'Jungle' Jack Hanna travels with menagerie
"Jungle" Jack Hanna gets a kick out of making David Letterman squirm and jump from his seat with visits from neck-biting anteaters, hungry vultures and other strange creatures.
"I have a lot of fun on Letterman," Hanna, 64, said in a telephone interview from Jupiter, Fla., where he witnessed a sea turtle release.
In the traveling version of his show coming to Long Island, the zookeeper and globe-trotting wildlife conservationist may stage a similarly creepy animal encounter.
"I might have a volunteer come up and meet a 10-foot tall snake," Hanna said.
ZOOKEEPER TO TV STAR
Raised on a Tennessee farm, Hanna moved to Nashville at age 17, intent on becoming a zookeeper. "I thought it would be fun to be like Marlin Perkins and travel the world, although I had never left the state of Tennessee," he said. He started off cleaning cages and eventually became director of the zoo and aquarium in Columbus, Ohio, where he remains director emeritus.
The TV appearances began 27 years ago with a story on "Good Morning America" and continued with regular gigs on Letterman (26 years) and the recently ended "Larry King Live" (21 years). He also starred in the nationally syndicated "Jack Hanna's Animal Adventures." His current TV show, "Jack Hanna's Into the Wild," won an Emmy for Outstanding Children's Series.
ZOO'S WHO
Four years ago, Hanna began taking his show on the road. He likes to improvise. "No show is ever the same, I never know what I'm going to say," Hanna says.

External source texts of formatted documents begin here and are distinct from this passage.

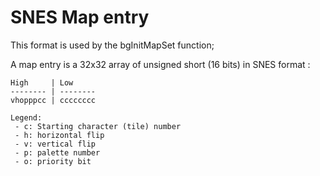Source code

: # SNES Map entry

This format is used by the bgInitMapSet function;

A map entry is a 32x32 array of unsigned short (16 bits) in SNES format :
    
    High     | Low
    -------- | --------
    vhopppcc | cccccccc
    
    Legend:
     - c: Starting character (tile) number
     - h: horizontal flip
     - v: vertical flip
     - p: palette number
     - o: priority bit

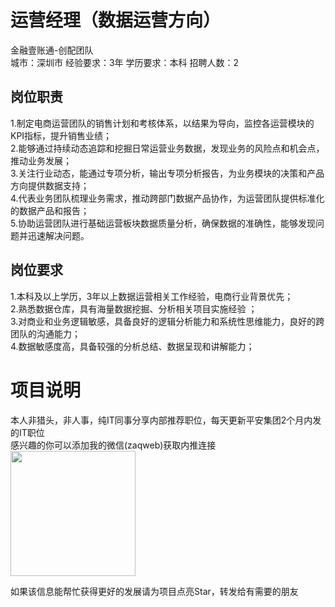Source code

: # 运营经理（数据运营方向）
金融壹账通-创配团队  
城市：深圳市 经验要求：3年 学历要求：本科  招聘人数：2

## 岗位职责
1.制定电商运营团队的销售计划和考核体系，以结果为导向，监控各运营模块的KPI指标，提升销售业绩；    
2.能够通过持续动态追踪和挖掘日常运营业务数据，发现业务的风险点和机会点，推动业务发展；    
3.关注行业动态，能通过专项分析，输出专项分析报告，为业务模块的决策和产品方向提供数据支持；    
4.代表业务团队梳理业务需求，推动跨部门数据产品协作，为运营团队提供标准化的数据产品和报告；    
5.协助运营团队进行基础运营板块数据质量分析，确保数据的准确性，能够发现问题并迅速解决问题。

## 岗位要求
1.本科及以上学历，3年以上数据运营相关工作经验，电商行业背景优先；   
2.熟悉数据仓库，具有海量数据挖掘、分析相关项目实施经验 ；    
3.对商业和业务逻辑敏感，具备良好的逻辑分析能力和系统性思维能力，良好的跨团队的沟通能力；    
4.数据敏感度高，具备较强的分析总结、数据呈现和讲解能力；

# 项目说明

本人非猎头，非人事，纯IT同事分享内部推荐职位，每天更新平安集团2个月内发的IT职位  
感兴趣的你可以添加我的微信(zaqweb)获取内推连接  
<img src="https://github.com/zaqweb/PA-IT-JOBS/blob/master/WechatICode.jpeg"  height="200" width="200">

如果该信息能帮忙获得更好的发展请为项目点亮Star，转发给有需要的朋友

He does follow a basic formula: After introducing two or three animals, he'll tell a story, relate "fun facts about animals" and show a video clip from travels in Africa or other far-flung places. He'll also sign autographs, take audience questions and may coax a cheetah - he calls it "the fastest land animal" - to purr into a microphone.
Hanna's staff said the show will feature between 15 and 20 animals, including baby cheetahs, a lynx and a member of the mongoose family called a palm civet. Also: a three-banded armadillo native to the American Southwest, four South American penguins, a kangaroo and possibly a warthog, said spokeswoman Erin Sites.
A DANGEROUS PROFESSION?
Hanna travels far and wide with his family, discovering new animals and cultures. Interviewed the day after he turned 64, he said, "I should be ready for retirement, but ... I love what I do."
Like his friend the late "Crocodile Hunter" Steve Irwin, Hanna has had run-ins with animals in the wild. "I've been bitten by an anaconda, and by a tree snake, in the neck," he said. He blames himself for these injuries. He added, "My first obligation is to the animals - if I get hurt, I don't care."
However, all the animals in his traveling show are from zoos, mainly from Hanna's home base at the Columbus Zoo and Aquarium, he said.
THE MENAGERIE IS THE MESSAGE
Hanna says he wants to educate audiences about wildlife conservation's impact on human life.
"I don't talk about the doom and gloom," he says. He adds, "They learn something without ever knowing it." Explains Hanna: "What happens to our resources and animals will eventually happen to human life."